Saved entries:
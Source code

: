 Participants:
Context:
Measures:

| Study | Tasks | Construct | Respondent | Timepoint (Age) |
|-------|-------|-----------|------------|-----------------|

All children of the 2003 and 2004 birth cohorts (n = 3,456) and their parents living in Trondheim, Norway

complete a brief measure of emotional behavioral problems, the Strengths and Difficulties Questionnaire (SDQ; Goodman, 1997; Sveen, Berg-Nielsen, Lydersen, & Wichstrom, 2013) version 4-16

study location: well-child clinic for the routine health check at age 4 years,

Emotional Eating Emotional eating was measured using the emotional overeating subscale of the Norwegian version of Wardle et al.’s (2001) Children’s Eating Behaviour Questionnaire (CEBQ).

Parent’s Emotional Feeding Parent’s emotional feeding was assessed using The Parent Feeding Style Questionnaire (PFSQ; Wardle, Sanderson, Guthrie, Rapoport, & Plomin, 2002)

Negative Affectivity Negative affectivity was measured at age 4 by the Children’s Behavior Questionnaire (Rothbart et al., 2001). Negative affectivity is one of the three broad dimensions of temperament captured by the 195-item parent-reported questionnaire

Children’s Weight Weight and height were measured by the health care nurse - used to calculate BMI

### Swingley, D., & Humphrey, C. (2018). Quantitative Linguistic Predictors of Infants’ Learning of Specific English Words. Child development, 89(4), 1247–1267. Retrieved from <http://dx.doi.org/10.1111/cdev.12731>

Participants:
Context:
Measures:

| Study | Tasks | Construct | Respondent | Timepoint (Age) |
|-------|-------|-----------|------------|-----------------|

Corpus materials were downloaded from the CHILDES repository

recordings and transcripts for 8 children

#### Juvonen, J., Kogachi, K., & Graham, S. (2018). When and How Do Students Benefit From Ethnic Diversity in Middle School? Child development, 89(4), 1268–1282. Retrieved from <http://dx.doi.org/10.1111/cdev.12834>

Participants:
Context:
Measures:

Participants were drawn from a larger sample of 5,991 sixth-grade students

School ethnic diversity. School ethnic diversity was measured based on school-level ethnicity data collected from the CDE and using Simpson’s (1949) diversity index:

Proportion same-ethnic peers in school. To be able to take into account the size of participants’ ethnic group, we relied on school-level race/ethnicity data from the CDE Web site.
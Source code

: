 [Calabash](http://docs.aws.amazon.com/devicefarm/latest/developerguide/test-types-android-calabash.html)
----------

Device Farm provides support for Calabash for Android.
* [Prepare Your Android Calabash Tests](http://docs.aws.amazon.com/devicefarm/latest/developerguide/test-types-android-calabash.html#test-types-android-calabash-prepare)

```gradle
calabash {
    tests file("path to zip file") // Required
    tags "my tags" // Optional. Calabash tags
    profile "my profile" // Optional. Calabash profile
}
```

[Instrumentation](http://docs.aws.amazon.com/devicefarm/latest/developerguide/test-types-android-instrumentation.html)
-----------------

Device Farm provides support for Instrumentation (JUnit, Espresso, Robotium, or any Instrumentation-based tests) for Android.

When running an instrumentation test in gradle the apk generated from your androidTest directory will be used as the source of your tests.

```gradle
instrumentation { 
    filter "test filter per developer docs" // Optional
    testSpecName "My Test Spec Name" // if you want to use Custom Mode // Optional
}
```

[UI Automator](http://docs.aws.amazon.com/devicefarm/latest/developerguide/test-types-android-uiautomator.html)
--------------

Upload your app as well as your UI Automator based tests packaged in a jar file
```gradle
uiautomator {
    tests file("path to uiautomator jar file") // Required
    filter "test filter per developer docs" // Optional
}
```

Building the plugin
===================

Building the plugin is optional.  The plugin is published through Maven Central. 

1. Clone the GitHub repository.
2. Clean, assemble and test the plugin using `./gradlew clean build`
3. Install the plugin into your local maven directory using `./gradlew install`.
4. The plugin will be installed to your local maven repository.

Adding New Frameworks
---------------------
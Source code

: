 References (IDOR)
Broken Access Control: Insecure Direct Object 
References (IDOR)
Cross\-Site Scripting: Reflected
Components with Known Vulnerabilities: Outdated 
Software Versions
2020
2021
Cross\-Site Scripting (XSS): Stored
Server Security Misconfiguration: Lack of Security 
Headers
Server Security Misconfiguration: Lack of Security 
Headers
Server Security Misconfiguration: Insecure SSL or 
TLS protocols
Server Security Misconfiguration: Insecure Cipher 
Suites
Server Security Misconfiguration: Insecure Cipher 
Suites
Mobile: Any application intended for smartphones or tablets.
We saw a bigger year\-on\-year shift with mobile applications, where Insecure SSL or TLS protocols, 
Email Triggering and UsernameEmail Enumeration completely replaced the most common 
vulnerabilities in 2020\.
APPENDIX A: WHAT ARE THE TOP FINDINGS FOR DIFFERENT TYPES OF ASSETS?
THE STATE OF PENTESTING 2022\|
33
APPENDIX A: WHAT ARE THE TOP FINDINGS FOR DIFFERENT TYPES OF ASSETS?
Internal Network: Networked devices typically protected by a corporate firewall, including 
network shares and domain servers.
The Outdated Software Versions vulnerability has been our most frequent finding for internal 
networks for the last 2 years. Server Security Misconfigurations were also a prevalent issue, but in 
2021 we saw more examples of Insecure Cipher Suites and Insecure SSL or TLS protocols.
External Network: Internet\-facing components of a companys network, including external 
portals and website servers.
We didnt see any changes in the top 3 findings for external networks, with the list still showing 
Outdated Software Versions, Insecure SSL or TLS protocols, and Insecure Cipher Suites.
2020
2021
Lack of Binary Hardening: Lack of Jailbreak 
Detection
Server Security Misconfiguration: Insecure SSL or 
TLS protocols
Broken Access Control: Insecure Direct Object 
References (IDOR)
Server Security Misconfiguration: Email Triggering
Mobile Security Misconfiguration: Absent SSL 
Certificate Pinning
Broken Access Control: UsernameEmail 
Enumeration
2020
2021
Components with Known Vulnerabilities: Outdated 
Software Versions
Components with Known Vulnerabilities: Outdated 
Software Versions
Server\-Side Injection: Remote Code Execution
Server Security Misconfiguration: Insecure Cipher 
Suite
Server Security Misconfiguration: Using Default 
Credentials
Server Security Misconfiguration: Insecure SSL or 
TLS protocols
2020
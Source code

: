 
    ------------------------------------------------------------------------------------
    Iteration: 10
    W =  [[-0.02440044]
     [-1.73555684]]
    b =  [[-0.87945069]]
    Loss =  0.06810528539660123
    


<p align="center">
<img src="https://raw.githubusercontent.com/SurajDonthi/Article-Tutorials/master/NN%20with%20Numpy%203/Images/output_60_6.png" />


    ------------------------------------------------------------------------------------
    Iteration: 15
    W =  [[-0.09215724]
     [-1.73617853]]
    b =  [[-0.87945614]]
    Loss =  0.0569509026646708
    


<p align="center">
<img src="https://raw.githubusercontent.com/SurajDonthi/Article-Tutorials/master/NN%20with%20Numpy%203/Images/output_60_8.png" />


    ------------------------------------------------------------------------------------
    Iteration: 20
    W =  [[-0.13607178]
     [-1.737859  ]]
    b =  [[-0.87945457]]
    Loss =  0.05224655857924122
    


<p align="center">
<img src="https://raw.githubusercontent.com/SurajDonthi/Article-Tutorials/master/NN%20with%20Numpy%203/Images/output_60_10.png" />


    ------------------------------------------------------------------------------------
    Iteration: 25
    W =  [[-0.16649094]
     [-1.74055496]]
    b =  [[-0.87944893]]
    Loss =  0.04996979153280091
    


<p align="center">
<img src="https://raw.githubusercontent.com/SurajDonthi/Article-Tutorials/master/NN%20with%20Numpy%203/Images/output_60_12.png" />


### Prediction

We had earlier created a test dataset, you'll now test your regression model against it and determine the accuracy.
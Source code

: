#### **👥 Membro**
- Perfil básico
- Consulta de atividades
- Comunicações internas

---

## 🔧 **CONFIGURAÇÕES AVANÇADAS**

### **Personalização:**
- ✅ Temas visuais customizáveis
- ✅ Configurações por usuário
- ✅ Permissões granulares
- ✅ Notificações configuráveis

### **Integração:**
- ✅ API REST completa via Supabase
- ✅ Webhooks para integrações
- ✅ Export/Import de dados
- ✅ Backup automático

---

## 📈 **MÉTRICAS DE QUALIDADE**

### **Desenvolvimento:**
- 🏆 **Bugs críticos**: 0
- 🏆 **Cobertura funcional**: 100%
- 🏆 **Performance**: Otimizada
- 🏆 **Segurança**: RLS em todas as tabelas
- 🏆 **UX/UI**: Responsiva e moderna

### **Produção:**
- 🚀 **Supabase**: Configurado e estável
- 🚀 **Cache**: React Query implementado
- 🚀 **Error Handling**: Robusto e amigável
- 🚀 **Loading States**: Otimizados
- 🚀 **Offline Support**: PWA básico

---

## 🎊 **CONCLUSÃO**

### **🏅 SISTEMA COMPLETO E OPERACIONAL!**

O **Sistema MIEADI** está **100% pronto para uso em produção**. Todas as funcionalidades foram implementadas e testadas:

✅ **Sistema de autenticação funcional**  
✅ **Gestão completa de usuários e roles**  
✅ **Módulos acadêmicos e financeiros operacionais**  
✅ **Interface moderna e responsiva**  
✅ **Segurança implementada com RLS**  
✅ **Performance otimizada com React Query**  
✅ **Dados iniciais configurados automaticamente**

• [TASK BRIEF]: What you give back should be only the lines of the records above, starting at the line with "All children of" and ending at the line with "Children’s Weight Weight", restated word for word.

• [ANSWER SPACE]:
All children of the 2003 and 2004 birth cohorts (n = 3,456) and their parents living in Trondheim, Norway

complete a brief measure of emotional behavioral problems, the Strengths and Difficulties Questionnaire (SDQ; Goodman, 1997; Sveen, Berg-Nielsen, Lydersen, & Wichstrom, 2013) version 4-16

study location: well-child clinic for the routine health check at age 4 years,

Emotional Eating Emotional eating was measured using the emotional overeating subscale of the Norwegian version of Wardle et al.’s (2001) Children’s Eating Behaviour Questionnaire (CEBQ).

Parent’s Emotional Feeding Parent’s emotional feeding was assessed using The Parent Feeding Style Questionnaire (PFSQ; Wardle, Sanderson, Guthrie, Rapoport, & Plomin, 2002)

Negative Affectivity Negative affectivity was measured at age 4 by the Children’s Behavior Questionnaire (Rothbart et al., 2001). Negative affectivity is one of the three broad dimensions of temperament captured by the 195-item parent-reported questionnaire

Children’s Weight Weight and height were measured by the health care nurse - used to calculate BMI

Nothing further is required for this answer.